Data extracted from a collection

++++++++++++++++++++

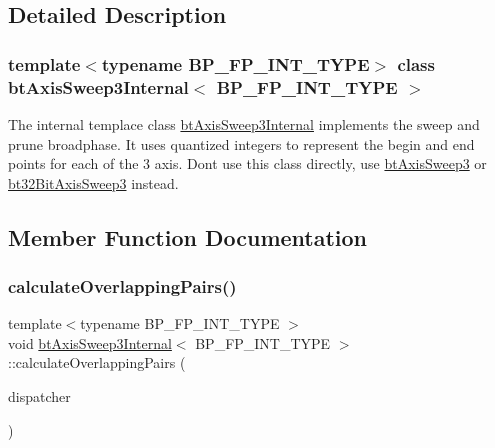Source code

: \subsection{Detailed Description}
\subsubsection*{template$<$typename B\+P\+\_\+\+F\+P\+\_\+\+I\+N\+T\+\_\+\+T\+Y\+PE$>$\newline
class bt\+Axis\+Sweep3\+Internal$<$ B\+P\+\_\+\+F\+P\+\_\+\+I\+N\+T\+\_\+\+T\+Y\+P\+E $>$}

The internal templace class \hyperlink{classbtAxisSweep3Internal}{bt\+Axis\+Sweep3\+Internal} implements the sweep and prune broadphase. It uses quantized integers to represent the begin and end points for each of the 3 axis. Dont use this class directly, use \hyperlink{classbtAxisSweep3}{bt\+Axis\+Sweep3} or \hyperlink{classbt32BitAxisSweep3}{bt32\+Bit\+Axis\+Sweep3} instead. 

\subsection{Member Function Documentation}
\mbox{\label{classbtAxisSweep3Internal_ab89835d4ecb51e2dadc7e3b6e7c29adb}} 
\subsubsection{\texorpdfstring{calculate\+Overlapping\+Pairs()}{calculateOverlappingPairs()}}
{\footnotesize\ttfamily template$<$typename B\+P\+\_\+\+F\+P\+\_\+\+I\+N\+T\+\_\+\+T\+Y\+PE $>$ \\
void \hyperlink{classbtAxisSweep3Internal}{bt\+Axis\+Sweep3\+Internal}$<$ B\+P\+\_\+\+F\+P\+\_\+\+I\+N\+T\+\_\+\+T\+Y\+PE $>$\+::calculate\+Overlapping\+Pairs (\begin{DoxyParamCaption}\item[{\hyperlink{classbtDispatcher}{bt\+Dispatcher} $\ast$}]{dispatcher }\end{DoxyParamCaption})\hspace{0.3cm}{\ttfamily [virtual]}}



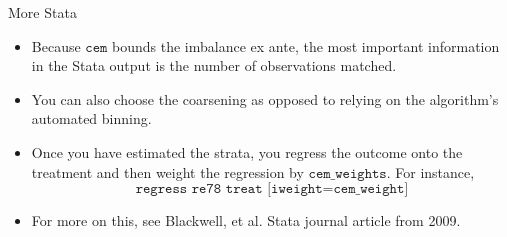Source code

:\documentclass{beamer}
\begin{document}
\begin{frame}{More Stata}
	
	\begin{itemize}
	\item Because $\texttt{cem}$ bounds the imbalance ex ante, the most important information in the Stata output is the number of observations matched.
	\item You can also choose the coarsening as opposed to relying on the algorithm's automated binning.  
	\item Once you have estimated the strata, you regress the outcome onto the treatment and then weight the regression by $\texttt{cem_weights}$.  For instance, $$\texttt{regress re78 treat [iweight=cem\_weight]}$$
	\item For more on this, see Blackwell, et al. Stata journal article from 2009.  
	\end{itemize}
\end{frame}
\end{document}
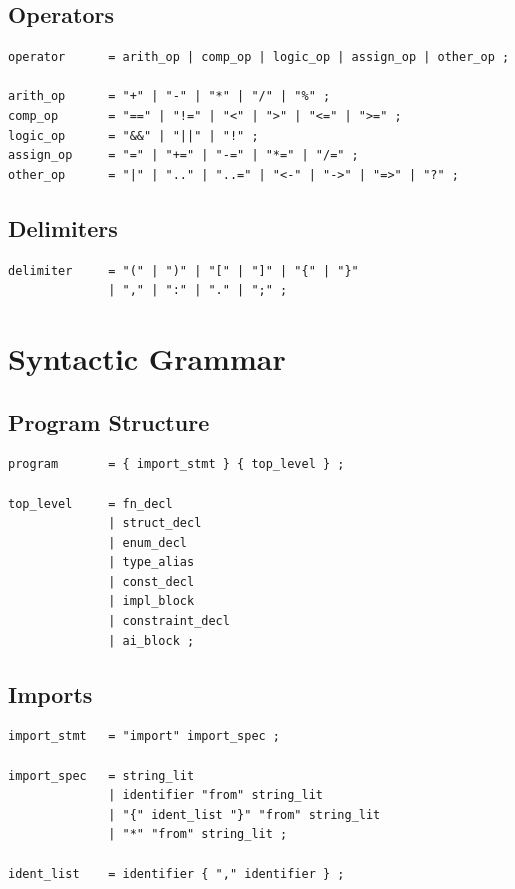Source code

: \subsection{Operators}

\begin{lstlisting}[language=EBNF]
operator      = arith_op | comp_op | logic_op | assign_op | other_op ;

arith_op      = "+" | "-" | "*" | "/" | "%" ;
comp_op       = "==" | "!=" | "<" | ">" | "<=" | ">=" ;
logic_op      = "&&" | "||" | "!" ;
assign_op     = "=" | "+=" | "-=" | "*=" | "/=" ;
other_op      = "|" | ".." | "..=" | "<-" | "->" | "=>" | "?" ;
\end{lstlisting}

\subsection{Delimiters}

\begin{lstlisting}[language=EBNF]
delimiter     = "(" | ")" | "[" | "]" | "{" | "}"
              | "," | ":" | "." | ";" ;
\end{lstlisting}

\section{Syntactic Grammar}

\subsection{Program Structure}

\begin{lstlisting}[language=EBNF]
program       = { import_stmt } { top_level } ;

top_level     = fn_decl
              | struct_decl
              | enum_decl
              | type_alias
              | const_decl
              | impl_block
              | constraint_decl
              | ai_block ;
\end{lstlisting}

\subsection{Imports}

\begin{lstlisting}[language=EBNF]
import_stmt   = "import" import_spec ;

import_spec   = string_lit
              | identifier "from" string_lit
              | "{" ident_list "}" "from" string_lit
              | "*" "from" string_lit ;

ident_list    = identifier { "," identifier } ;
\end{lstlisting}

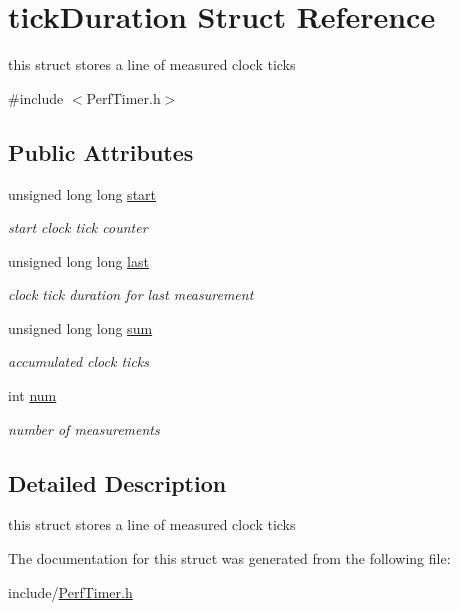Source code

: \hypertarget{structtickDuration}{}\section{tick\+Duration Struct Reference}
\label{structtickDuration}


this struct stores a line of measured clock ticks  




{\ttfamily \#include $<$Perf\+Timer.\+h$>$}

\subsection*{Public Attributes}
\begin{DoxyCompactItemize}
\item 
\mbox{\label{structtickDuration_a312f5539e2214dab84d3d7442c1dad13}} 
unsigned long long \hyperlink{structtickDuration_a312f5539e2214dab84d3d7442c1dad13}{start}
\begin{DoxyCompactList}\small\item\em start clock tick counter \end{DoxyCompactList}\item 
\mbox{\label{structtickDuration_ae9dd0dbcd3f2eb9d58adb7980a34a51e}} 
unsigned long long \hyperlink{structtickDuration_ae9dd0dbcd3f2eb9d58adb7980a34a51e}{last}
\begin{DoxyCompactList}\small\item\em clock tick duration for last measurement \end{DoxyCompactList}\item 
\mbox{\label{structtickDuration_a5845a2fb2924f43ffa3cd40ced9c7ba8}} 
unsigned long long \hyperlink{structtickDuration_a5845a2fb2924f43ffa3cd40ced9c7ba8}{sum}
\begin{DoxyCompactList}\small\item\em accumulated clock ticks \end{DoxyCompactList}\item 
\mbox{\label{structtickDuration_a564886cc75fa9f7d2ddeb275025e0377}} 
int \hyperlink{structtickDuration_a564886cc75fa9f7d2ddeb275025e0377}{num}
\begin{DoxyCompactList}\small\item\em number of measurements \end{DoxyCompactList}\end{DoxyCompactItemize}


\subsection{Detailed Description}
this struct stores a line of measured clock ticks 

The documentation for this struct was generated from the following file\+:\begin{DoxyCompactItemize}
\item 
include/\hyperlink{PerfTimer_8h}{Perf\+Timer.\+h}\end{DoxyCompactItemize}
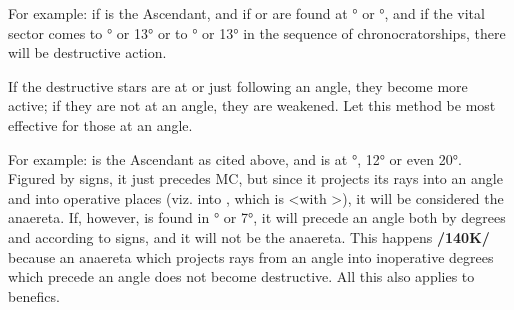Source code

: For example: if \Aries\xspace is the Ascendant, and if \Saturn\xspace or \Mars\xspace are found at \Taurus\xspace 15° or \Gemini\xspace 15°, and if the vital sector comes to \Taurus\xspace 12° or 13° or to \Gemini\xspace 12° or 13° in
the sequence of chronocratorships, there will be destructive action.

If the destructive stars are at or just following an angle, they become more active; if they are not at an angle, they are weakened. Let this method be most effective for those at an angle. 

For example: \Aries\xspace is the Ascendant as cited above, and \Saturn\xspace is at \Sagittarius\xspace 13°, 12° or even 20°. Figured by signs, it just precedes MC, but since it projects its rays into an angle and into operative places (viz. into \Aries, which is \Trine\xspace <with \Sagittarius>), it will be considered the anaereta. If, however, \Saturn\xspace is found in \Sagittarius\xspace 3° or 7°, it will precede an angle both by degrees and according to signs, and it will not be the anaereta. This happens \textbf{/140K/} because an anaereta which projects rays from an angle into inoperative degrees which precede an angle does not become destructive. All this also applies to benefics.


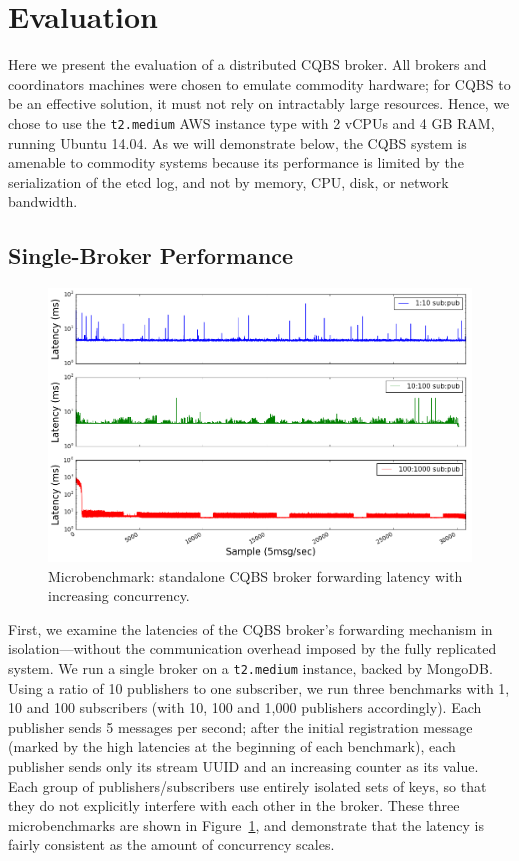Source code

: \section{Evaluation}
\label{section:evaluation}

Here we present the evaluation of a distributed CQBS broker.
All brokers and coordinators machines were chosen to emulate commodity hardware; for CQBS to be an effective solution, it must not rely on intractably large resources.
Hence, we chose to use the \texttt{t2.medium} AWS instance type with 2 vCPUs and 4 GB RAM, running Ubuntu 14.04.
As we will demonstrate below, the CQBS system is amenable to commodity systems because its performance is limited by the serialization of the etcd log, and not by memory, CPU, disk, or network bandwidth.

\subsection{Single-Broker Performance}

\begin{figure}[t]
\centering
\includegraphics[width=\linewidth]{figs/singlenodelatency.png}
\caption{Microbenchmark: standalone CQBS broker forwarding latency with increasing concurrency.}
\label{fig:singlenodelatency}
\end{figure}

First, we examine the latencies of the CQBS broker's forwarding mechanism in isolation---without the communication overhead imposed by the fully replicated system.
We run a single broker on a \texttt{t2.medium} instance, backed by MongoDB\@.
Using a ratio of 10 publishers to one subscriber, we run three benchmarks with 1, 10 and 100 subscribers (with 10, 100 and 1,000 publishers accordingly).
Each publisher sends 5 messages per second; after the initial registration message (marked by the high latencies at the beginning of each benchmark), each publisher sends only its stream UUID and an increasing counter as its value.
Each group of publishers/subscribers use entirely isolated sets of keys, so that they do not explicitly interfere with each other in the broker.
These three microbenchmarks are shown in Figure~\ref{fig:singlenodelatency}, and demonstrate that the latency is fairly consistent as the amount of concurrency scales.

++++++++++++++++++++

→ BRIEF
Identify the lines in the entries above that contain "Stata", then copy them out.

→ YOUR SOLUTION
\begin{frame}{More Stata}
	\item Because $\texttt{cem}$ bounds the imbalance ex ante, the most important information in the Stata output is the number of observations matched.
	\item For more on this, see Blackwell, et al. Stata journal article from 2009.  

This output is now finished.